Gran parte dei disturbi comportamentali e delle menomazioni funzionali possono essere considerati come un’espressione di squilibrio tra le capacità dell’individuo affetto da demenza e le esigenze ambientali e non soltanto l’espressione della patologia. Perciò anche quando non sia possibile migliorare la funzione cognitiva dell’individuo affetto da demenza, può essere possibile ridurne i sintomi più penosi mediante un cambiamento d’ambiente, un approccio informato da parte di coloro che interagiscono con il soggetto e lo svolgimento di programmi quotidiani. Essendo riconosciuto che l’ambiente circostante influenza il comportamento dei soggetti affetti da demenza il nuovo nucleo dovrà avere un ambiente specificatamente progettato per loro. Nell’ambiente di tipo protesico si favoriscono sicurezza, confort e facilità di accesso rispetto alla stimolazione. Non basta quindi che l’ambiente sia sicuro, occorre che sia anche possibile viverlo come piacevole. Gli elementi caratterizzanti come l’arredo, la luce, l’odore devono rendere la stanza gradevole per malato e caregiver. Durante la deambulazione, per esempio, il soggetto affetto da demenza richiede un ambiente sicuro anziché di dispositivi o interventi che la inibiscano. Le modificazioni ambientali non mutano la storia naturale della malattia ma possono ridurre i problemi comportamentali, i sintomi psicotici e il declino funzionale. Il servizio che si vuole creare quindi prenderà spunto nella filosofia del lavoro proprio dal METODO GENTLE CARE. Questo programma nato negli anni ’80 (Moyra Jones direttrice del MJ Resources) vede nell’organizzazione dell’ambiente un punto fondamentale nel coadiuvare un programma riabilitativo valutato individualmente in cui i supporti sono coerenti con i deficit individuati.
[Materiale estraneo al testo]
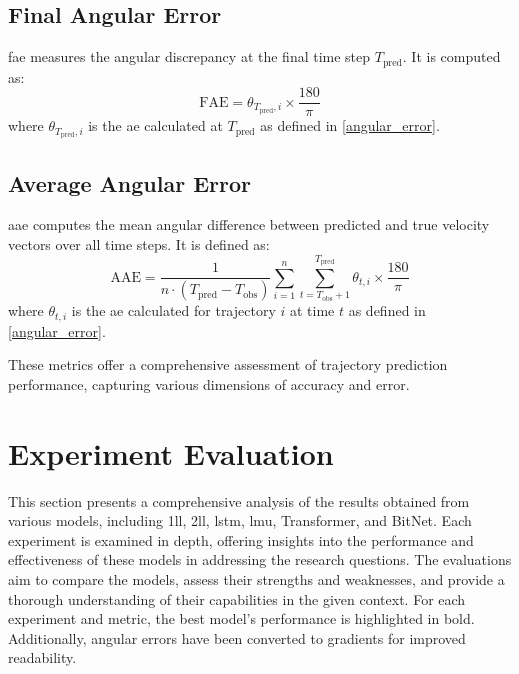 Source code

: \subsection{Final Angular Error}
\label{eq:fae}
\gls{fae} measures the angular discrepancy at the final time step \(T_{\text{pred}}\). It is computed as:
\begin{equation}
\text{FAE} = \theta_{T_{\text{pred}},i} \times \frac{180}{\pi}
\end{equation}
where \(\theta_{T_{\text{pred}},i}\) is the \gls{ae} calculated at \(T_{\text{pred}}\) as defined in \eqref{angular_error}.

\subsection{Average Angular Error}
\label{eq:aae}
\gls{aae} computes the mean angular difference between predicted and true velocity vectors over all time steps. It is defined as:
\begin{equation}
\text{AAE} = \frac{1}{n \cdot (T_{\text{pred}} - T_{\text{obs}})} \sum_{i=1}^n \sum_{t=T_{\text{obs}}+1}^{T_{\text{pred}}} \theta_{t,i} \times \frac{180}{\pi}
\end{equation}
where \(\theta_{t,i}\) is the \gls{ae} calculated for trajectory \(i\) at time \(t\) as defined in \eqref{angular_error}.

These metrics offer a comprehensive assessment of trajectory prediction performance, capturing various dimensions of accuracy and error.

\section{Experiment Evaluation}
\label{sec:eval}
This section presents a comprehensive analysis of the results obtained from various models, including \gls{1ll}, \gls{2ll}, \gls{lstm}, \gls{lmu}, Transformer, and BitNet. Each experiment is examined in depth, offering insights into the performance and effectiveness of these models in addressing the research questions. The evaluations aim to compare the models, assess their strengths and weaknesses, and provide a thorough understanding of their capabilities in the given context. For each experiment and metric, the best model's performance is highlighted in bold. Additionally, angular errors have been converted to gradients for improved readability.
Nel gentlecare conosci la persona, la sua patologia, in che stadio di malattia si trova, calcoli il deficit determinato dal suo comportamento e si sviluppa l’intervento protesico (sia esso sulla persona o sull’ambiente). Così come quando un paziente perde l’uso di un arto, si pensa di intervenire costruendo una protesi che consenta al paziente di riprendere a deambulare, quando un paziente sofferente per demenza perde progressivamente le diverse abilità Pag 6 di 20
cognitive, occorre costruire una "protesi" tanto più complessa quanto più complessa è la perdita, che supporti il paziente nella sua relazione con l’ambiente, umano e non".
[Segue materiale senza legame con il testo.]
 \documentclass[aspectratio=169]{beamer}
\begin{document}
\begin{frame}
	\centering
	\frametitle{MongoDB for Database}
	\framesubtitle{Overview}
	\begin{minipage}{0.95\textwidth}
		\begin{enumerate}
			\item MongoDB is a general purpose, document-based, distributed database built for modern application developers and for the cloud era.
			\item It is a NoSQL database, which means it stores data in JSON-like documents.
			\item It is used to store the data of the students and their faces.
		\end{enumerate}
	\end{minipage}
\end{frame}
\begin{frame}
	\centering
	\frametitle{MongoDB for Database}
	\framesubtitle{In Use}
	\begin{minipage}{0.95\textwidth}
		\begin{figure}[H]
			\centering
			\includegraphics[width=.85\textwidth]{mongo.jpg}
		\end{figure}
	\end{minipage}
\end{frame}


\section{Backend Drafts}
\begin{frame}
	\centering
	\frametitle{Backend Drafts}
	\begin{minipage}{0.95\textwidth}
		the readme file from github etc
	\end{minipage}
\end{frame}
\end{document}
I parenti, il personale sanitario, gli assistenti e chiunque altro venga a contatto con l’individuo affetto da demenza devono poter comprendere la natura dei deficit causati dalla patologia per evitare di attribuire colpe o responsabilità ai comportamenti del malato. Per tutte le figure coinvolte (paziente, famiglia e assistenti) comporta un tipo d’approccio mirato al mantenimento della funzione e della qualità della vita il più a lungo possibile. L’èquipe curante ha il compito di realizzare la giusta dimensione della protesi: se troppo "allentata" essa può indurre incapacità appresa; se troppo "stretta" può essere causa di stress e ingenerare comportamenti disturbanti. I programmi e le attività rivolti ai soggetti affetti da demenza dovrebbero riflettere la medesima filosofia, non avendo come scopo la produzione di oggetti o situazioni bensì quello di procurare ai pazienti quell’appagamento che deriva dal sentirsi la persona giusta al posto giusto. Ogni attività di cura, quale l’assistenza nel vestirsi, fare il bagno o mangiare, dovrebbe essere trasformata in un’attività piacevole. L’essenza delle "attività protesiche" consiste nel valutare le normali attività quotidiane e adattarle alle capacità residue del singolo individuo affetto da demenza. Se, per esempio, l’individuo affetto da demenza vive in un ambiente non idoneo, non sgombro da barriere e potenzialmente pericoloso occorrerà un maggior apporto di personale che si prenda cura del malato per salvaguardarne la tranquillità e la sicurezza. Per contro, un ambiente dotato di ricche infrastrutture atte a stimolare l’interazione e l’iniziativa richiede minor attività formale nel coinvolgimento di un paziente altrimenti apatico. L’approccio protesico è potenzialmente in grado di contribuire a sviluppare il benessere, di ridurre lo stress dell’operatore sanitario ed eventualmente di diminuire l’insorgenza, la frequenza e l’intensità di problemi comportamentali e, probabilmente, perfino di mantenere i livelli funzionali del soggetto affetto da demenza. Tutto ciò contribuisce nel frattempo a una maggiore soddisfazione riguardo al processo di cura formale o informale.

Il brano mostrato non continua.